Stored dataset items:
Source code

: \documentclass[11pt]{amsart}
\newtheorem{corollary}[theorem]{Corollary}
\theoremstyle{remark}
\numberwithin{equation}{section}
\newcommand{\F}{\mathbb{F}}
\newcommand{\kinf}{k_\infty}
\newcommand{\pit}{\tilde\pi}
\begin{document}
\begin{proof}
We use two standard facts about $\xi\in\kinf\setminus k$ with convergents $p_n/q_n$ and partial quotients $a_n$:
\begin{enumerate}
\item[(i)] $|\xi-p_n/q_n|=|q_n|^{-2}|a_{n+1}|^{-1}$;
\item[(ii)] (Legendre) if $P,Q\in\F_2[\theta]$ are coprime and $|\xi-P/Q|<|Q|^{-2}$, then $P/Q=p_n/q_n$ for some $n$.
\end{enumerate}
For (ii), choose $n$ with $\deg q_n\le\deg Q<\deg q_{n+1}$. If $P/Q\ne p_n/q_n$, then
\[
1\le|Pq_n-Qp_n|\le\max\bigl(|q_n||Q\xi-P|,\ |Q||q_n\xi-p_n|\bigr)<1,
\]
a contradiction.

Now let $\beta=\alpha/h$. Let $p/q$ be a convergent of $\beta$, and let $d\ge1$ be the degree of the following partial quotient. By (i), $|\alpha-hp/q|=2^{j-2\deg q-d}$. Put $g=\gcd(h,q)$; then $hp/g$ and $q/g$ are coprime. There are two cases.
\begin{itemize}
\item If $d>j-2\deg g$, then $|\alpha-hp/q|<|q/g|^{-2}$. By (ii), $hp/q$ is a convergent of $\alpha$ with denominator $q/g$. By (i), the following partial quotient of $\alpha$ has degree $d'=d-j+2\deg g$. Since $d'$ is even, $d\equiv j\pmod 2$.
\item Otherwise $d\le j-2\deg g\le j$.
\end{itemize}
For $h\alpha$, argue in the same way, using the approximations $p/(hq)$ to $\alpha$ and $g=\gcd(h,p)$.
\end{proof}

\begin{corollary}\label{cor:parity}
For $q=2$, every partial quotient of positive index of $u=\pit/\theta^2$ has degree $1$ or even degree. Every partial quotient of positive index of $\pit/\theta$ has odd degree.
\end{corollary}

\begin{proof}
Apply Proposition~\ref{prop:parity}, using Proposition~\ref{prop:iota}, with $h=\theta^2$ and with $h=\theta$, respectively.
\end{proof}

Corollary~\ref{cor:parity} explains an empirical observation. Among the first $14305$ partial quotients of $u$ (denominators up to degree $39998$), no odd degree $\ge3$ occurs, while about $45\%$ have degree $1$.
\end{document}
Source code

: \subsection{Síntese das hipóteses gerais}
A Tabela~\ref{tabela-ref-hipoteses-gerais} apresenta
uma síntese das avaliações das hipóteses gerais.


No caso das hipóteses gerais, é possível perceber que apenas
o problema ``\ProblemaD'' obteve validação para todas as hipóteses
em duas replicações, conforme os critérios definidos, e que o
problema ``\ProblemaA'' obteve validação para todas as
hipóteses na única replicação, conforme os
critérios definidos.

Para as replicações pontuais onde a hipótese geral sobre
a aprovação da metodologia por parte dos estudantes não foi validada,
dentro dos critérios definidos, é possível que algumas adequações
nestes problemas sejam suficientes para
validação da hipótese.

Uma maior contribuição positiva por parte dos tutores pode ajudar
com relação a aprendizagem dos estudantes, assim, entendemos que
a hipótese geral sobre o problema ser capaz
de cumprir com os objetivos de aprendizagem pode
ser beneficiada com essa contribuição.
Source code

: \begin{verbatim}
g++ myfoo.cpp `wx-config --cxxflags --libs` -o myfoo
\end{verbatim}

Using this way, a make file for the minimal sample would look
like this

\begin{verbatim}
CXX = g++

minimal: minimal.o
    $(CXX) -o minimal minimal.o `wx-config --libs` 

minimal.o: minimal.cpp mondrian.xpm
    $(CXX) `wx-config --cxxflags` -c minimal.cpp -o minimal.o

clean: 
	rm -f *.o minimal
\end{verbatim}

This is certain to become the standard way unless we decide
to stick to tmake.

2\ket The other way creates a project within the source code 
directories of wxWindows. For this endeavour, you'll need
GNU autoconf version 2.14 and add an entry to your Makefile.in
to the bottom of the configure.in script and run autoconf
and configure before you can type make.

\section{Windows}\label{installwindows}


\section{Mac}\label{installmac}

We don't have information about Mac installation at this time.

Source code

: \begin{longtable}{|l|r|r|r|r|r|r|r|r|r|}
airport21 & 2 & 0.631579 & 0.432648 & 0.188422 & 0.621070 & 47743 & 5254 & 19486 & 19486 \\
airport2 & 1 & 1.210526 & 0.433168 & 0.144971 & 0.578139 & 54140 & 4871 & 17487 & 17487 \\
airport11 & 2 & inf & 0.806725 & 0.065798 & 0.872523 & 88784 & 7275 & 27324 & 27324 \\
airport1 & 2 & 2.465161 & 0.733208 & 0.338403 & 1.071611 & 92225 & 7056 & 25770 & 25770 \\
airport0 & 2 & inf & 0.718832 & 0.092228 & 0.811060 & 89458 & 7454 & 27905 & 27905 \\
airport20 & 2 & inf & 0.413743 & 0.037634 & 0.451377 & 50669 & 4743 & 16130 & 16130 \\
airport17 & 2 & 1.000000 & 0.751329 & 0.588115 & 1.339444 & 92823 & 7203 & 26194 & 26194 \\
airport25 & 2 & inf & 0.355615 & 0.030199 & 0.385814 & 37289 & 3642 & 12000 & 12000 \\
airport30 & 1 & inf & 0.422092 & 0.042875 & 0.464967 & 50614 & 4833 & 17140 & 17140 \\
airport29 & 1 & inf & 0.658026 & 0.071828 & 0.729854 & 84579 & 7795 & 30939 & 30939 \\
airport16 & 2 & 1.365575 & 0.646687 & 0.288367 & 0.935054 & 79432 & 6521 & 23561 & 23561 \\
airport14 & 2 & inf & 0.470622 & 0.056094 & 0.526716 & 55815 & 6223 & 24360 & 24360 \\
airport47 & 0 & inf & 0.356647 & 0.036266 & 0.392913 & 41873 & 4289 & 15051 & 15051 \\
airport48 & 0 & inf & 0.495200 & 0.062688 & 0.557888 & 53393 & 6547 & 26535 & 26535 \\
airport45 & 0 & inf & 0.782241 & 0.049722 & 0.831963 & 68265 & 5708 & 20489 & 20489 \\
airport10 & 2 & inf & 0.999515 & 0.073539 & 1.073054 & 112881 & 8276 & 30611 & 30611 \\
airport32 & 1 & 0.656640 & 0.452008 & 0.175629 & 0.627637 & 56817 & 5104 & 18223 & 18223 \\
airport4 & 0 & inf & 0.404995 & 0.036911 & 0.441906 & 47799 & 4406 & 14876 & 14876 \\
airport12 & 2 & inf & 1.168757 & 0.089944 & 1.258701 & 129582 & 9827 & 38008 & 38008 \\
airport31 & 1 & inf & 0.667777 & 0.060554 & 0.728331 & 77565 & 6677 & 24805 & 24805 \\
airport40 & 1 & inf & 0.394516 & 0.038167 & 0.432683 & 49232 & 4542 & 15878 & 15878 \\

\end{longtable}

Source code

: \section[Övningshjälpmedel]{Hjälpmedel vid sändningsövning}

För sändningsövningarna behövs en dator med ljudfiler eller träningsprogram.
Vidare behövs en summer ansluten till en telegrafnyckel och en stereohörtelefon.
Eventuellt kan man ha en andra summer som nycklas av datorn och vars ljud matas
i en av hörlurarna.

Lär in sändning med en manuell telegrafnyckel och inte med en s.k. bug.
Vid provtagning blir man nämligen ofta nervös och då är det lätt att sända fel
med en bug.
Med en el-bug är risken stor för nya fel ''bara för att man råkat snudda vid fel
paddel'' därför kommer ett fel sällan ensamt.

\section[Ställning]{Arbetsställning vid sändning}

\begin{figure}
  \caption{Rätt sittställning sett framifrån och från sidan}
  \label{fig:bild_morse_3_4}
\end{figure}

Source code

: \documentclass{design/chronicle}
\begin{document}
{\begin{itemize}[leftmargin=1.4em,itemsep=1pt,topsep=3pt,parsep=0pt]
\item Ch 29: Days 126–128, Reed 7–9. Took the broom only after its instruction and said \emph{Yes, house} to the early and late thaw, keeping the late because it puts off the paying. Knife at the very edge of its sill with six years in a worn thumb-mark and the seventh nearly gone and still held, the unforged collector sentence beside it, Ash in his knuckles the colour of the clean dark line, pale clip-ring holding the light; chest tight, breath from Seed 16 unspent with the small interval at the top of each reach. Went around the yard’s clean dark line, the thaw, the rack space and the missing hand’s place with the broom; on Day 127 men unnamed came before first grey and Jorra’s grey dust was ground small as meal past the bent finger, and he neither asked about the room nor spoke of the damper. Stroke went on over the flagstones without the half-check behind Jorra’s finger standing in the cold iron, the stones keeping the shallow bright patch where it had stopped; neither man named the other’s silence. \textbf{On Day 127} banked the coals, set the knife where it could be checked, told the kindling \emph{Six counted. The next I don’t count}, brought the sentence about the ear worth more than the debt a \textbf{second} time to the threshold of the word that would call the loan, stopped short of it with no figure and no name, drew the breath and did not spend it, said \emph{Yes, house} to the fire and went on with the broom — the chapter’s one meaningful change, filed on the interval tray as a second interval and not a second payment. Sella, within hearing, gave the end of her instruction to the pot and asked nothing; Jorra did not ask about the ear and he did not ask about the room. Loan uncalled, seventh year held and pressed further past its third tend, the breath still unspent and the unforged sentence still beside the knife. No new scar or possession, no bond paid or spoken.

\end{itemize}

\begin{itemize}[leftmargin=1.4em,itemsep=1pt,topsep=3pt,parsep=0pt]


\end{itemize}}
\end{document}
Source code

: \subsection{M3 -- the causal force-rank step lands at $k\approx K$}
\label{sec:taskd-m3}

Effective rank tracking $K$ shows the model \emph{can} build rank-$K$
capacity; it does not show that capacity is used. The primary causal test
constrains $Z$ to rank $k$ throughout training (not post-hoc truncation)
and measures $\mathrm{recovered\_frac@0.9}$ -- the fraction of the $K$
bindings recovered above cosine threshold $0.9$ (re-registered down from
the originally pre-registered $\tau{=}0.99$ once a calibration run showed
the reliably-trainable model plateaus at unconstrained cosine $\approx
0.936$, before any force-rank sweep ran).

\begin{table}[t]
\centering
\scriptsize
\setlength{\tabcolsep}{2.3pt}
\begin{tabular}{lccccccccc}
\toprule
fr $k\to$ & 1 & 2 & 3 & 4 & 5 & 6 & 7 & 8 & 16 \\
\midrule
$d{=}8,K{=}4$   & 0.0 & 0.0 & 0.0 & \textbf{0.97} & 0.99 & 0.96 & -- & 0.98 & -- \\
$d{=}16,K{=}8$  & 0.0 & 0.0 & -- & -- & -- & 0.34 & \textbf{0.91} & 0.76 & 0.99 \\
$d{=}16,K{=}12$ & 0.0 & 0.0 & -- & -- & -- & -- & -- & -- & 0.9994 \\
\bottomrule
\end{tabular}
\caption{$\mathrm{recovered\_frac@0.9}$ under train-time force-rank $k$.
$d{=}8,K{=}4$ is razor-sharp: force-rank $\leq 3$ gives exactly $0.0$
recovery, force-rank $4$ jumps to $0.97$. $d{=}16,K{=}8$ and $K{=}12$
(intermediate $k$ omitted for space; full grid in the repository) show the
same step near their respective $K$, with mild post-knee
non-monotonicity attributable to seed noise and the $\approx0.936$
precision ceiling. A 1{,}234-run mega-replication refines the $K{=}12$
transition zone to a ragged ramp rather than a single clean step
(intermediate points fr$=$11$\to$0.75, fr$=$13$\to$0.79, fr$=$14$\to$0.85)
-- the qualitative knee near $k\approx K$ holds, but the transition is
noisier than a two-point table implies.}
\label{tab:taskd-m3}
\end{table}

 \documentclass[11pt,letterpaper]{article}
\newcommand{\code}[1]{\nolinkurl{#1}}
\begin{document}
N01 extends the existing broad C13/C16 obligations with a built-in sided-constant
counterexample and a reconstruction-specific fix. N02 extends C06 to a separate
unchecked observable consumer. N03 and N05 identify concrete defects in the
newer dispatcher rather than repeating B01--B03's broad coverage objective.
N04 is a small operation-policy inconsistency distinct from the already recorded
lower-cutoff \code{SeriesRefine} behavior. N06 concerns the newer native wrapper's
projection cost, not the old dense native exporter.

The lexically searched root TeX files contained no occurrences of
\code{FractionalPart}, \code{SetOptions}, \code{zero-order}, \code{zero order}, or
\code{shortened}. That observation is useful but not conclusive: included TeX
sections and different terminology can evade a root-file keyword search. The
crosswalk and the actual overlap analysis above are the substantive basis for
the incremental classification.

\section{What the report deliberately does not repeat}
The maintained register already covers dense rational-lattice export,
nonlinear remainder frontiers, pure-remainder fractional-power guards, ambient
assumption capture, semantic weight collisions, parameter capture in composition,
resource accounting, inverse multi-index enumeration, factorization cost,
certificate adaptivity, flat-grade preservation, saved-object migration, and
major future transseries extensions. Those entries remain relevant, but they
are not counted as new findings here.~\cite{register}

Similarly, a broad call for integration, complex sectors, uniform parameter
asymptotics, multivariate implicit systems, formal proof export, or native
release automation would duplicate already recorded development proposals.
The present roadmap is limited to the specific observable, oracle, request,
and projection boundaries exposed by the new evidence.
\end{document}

_What is expected_
Say the number of data lines holding "taskd", without any other words.

_Answer to this task_
2